*EXERCISE INSTRUCTIONS:* Look below for the line containing "compiles and executes"; from there through the line containing "I used the open-source", both lines included, please set down each line exactly and nothing else.

*SOURCE INFORMATION:*
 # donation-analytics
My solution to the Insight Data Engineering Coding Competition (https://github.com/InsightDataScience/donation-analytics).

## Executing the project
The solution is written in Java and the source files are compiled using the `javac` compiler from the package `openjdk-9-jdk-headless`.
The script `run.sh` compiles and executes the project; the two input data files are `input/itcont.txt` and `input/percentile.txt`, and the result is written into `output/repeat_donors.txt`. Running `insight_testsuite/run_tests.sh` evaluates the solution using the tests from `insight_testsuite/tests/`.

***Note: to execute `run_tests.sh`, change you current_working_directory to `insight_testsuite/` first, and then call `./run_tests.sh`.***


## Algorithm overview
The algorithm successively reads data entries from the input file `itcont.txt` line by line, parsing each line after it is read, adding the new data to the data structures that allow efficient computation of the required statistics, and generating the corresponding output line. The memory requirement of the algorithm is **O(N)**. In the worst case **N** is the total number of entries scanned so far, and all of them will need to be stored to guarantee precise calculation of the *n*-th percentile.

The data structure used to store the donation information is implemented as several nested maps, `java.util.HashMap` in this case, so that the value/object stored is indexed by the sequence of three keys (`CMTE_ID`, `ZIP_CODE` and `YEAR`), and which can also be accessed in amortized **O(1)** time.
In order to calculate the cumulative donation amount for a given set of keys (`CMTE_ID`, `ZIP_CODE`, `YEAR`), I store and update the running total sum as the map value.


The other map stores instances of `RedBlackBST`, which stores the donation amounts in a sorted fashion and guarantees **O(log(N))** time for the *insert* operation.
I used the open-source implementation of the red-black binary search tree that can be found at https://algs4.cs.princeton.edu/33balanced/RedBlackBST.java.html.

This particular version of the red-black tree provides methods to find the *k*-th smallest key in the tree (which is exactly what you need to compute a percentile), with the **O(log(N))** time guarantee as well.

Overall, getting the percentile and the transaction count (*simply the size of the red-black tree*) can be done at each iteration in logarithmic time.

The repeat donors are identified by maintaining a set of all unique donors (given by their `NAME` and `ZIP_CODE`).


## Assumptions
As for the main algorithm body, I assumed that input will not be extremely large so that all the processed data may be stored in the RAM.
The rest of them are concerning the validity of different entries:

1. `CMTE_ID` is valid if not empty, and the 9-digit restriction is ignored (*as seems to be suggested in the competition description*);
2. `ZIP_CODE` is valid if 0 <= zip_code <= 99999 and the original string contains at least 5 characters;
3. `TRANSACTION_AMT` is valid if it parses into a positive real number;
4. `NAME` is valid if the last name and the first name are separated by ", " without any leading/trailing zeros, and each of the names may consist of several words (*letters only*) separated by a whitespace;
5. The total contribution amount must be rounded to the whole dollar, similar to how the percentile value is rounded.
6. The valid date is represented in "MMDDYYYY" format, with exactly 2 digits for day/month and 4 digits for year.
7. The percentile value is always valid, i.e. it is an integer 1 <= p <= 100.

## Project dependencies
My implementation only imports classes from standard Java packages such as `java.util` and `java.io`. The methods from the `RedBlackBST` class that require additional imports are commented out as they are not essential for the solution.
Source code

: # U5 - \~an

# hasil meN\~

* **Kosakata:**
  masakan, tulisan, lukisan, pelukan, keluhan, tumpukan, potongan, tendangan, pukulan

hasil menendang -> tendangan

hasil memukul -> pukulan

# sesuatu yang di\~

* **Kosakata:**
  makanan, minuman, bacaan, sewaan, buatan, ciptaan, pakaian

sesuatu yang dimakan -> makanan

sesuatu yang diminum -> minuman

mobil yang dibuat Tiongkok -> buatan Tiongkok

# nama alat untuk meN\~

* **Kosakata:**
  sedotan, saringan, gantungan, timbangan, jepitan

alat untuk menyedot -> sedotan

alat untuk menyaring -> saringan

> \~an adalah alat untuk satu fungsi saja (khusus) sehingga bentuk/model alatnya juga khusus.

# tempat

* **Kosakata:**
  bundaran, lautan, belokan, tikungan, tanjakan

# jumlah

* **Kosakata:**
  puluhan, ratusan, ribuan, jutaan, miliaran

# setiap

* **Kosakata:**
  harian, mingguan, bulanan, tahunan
==
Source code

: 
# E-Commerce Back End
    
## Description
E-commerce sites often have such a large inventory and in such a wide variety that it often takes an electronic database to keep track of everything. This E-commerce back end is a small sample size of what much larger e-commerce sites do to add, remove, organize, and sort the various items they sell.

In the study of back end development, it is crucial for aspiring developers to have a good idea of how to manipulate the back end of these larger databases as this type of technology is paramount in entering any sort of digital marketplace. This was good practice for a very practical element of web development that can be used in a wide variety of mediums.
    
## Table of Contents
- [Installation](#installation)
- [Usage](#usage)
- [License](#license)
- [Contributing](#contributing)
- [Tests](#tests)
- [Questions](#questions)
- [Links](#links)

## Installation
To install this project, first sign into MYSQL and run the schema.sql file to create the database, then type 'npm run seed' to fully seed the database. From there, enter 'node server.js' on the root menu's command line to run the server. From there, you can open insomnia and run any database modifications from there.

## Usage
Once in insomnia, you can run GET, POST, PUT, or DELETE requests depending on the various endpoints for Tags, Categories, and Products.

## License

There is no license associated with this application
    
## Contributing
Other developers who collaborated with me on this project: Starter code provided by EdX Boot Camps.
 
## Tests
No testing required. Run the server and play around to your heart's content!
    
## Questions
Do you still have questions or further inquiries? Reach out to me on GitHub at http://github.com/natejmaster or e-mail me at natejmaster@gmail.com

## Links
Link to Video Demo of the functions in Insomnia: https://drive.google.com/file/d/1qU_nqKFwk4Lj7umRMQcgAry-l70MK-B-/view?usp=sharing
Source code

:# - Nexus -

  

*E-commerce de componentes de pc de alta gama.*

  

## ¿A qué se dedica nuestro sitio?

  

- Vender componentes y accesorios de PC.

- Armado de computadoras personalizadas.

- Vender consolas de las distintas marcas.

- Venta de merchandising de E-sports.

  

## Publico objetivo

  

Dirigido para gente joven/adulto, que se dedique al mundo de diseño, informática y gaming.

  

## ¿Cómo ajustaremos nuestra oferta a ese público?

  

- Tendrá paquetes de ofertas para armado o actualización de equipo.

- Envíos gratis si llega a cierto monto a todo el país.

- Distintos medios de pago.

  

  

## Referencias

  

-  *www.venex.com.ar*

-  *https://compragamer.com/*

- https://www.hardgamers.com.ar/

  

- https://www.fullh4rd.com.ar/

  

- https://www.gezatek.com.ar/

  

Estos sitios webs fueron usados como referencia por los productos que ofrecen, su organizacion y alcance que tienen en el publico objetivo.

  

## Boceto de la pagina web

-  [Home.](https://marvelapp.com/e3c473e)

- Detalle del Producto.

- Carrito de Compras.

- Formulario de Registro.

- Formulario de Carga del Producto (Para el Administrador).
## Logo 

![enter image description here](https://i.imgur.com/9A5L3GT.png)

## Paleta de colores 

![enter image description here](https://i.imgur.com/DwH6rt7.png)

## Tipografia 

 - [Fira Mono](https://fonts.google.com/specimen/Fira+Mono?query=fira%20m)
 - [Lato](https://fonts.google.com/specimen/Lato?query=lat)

*RESULT OF THIS TASK:*
The script `run.sh` compiles and executes the project; the two input data files are `input/itcont.txt` and `input/percentile.txt`, and the result is written into `output/repeat_donors.txt`. Running `insight_testsuite/run_tests.sh` evaluates the solution using the tests from `insight_testsuite/tests/`.

***Note: to execute `run_tests.sh`, change you current_working_directory to `insight_testsuite/` first, and then call `./run_tests.sh`.***


## Algorithm overview
The algorithm successively reads data entries from the input file `itcont.txt` line by line, parsing each line after it is read, adding the new data to the data structures that allow efficient computation of the required statistics, and generating the corresponding output line. The memory requirement of the algorithm is **O(N)**. In the worst case **N** is the total number of entries scanned so far, and all of them will need to be stored to guarantee precise calculation of the *n*-th percentile.

The data structure used to store the donation information is implemented as several nested maps, `java.util.HashMap` in this case, so that the value/object stored is indexed by the sequence of three keys (`CMTE_ID`, `ZIP_CODE` and `YEAR`), and which can also be accessed in amortized **O(1)** time.
In order to calculate the cumulative donation amount for a given set of keys (`CMTE_ID`, `ZIP_CODE`, `YEAR`), I store and update the running total sum as the map value.


The other map stores instances of `RedBlackBST`, which stores the donation amounts in a sorted fashion and guarantees **O(log(N))** time for the *insert* operation.
I used the open-source implementation of the red-black binary search tree that can be found at https://algs4.cs.princeton.edu/33balanced/RedBlackBST.java.html.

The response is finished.